> **Exercise aim**
Every line of the entries below that mentions "Fusion" is to be copied out.

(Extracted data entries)

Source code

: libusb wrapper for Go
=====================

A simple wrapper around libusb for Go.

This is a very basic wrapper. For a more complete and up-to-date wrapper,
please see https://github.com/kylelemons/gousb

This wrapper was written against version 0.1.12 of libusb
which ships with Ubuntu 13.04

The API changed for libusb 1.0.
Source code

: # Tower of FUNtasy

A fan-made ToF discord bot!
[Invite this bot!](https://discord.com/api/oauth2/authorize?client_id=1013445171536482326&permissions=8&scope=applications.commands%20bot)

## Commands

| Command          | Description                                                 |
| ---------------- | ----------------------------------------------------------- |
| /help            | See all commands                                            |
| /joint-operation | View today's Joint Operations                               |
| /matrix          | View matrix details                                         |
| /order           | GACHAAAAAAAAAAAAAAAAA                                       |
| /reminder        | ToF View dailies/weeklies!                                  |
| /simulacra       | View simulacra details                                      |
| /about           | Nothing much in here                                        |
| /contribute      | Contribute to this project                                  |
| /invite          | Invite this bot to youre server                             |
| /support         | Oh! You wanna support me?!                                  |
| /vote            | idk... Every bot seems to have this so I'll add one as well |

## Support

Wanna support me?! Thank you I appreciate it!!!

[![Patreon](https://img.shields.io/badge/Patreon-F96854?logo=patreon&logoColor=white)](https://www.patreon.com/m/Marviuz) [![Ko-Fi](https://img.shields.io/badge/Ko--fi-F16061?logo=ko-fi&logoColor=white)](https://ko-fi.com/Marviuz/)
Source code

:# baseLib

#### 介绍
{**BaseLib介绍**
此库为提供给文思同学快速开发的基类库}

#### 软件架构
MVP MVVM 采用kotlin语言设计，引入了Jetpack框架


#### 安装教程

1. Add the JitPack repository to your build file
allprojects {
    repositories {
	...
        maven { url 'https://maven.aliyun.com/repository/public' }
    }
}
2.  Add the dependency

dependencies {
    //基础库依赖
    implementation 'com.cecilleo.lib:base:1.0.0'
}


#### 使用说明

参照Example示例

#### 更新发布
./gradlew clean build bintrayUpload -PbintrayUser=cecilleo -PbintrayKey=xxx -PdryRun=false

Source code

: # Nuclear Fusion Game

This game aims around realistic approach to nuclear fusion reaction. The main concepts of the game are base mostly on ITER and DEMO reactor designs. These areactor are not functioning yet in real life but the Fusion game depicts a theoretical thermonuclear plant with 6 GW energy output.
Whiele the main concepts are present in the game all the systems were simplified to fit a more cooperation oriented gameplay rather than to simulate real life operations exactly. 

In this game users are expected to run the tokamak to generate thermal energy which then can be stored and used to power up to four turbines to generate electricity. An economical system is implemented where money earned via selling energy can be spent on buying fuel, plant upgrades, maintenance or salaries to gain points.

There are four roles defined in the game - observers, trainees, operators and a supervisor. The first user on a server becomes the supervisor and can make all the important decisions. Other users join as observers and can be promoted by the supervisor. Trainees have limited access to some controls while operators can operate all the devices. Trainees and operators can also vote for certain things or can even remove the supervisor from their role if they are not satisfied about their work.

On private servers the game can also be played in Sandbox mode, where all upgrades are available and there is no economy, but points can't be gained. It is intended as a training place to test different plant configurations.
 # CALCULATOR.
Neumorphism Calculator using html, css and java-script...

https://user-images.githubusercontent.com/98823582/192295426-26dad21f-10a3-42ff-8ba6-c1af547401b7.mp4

> **Output below**
: # Nuclear Fusion Game
This game aims around realistic approach to nuclear fusion reaction. The main concepts of the game are base mostly on ITER and DEMO reactor designs. These areactor are not functioning yet in real life but the Fusion game depicts a theoretical thermonuclear plant with 6 GW energy output.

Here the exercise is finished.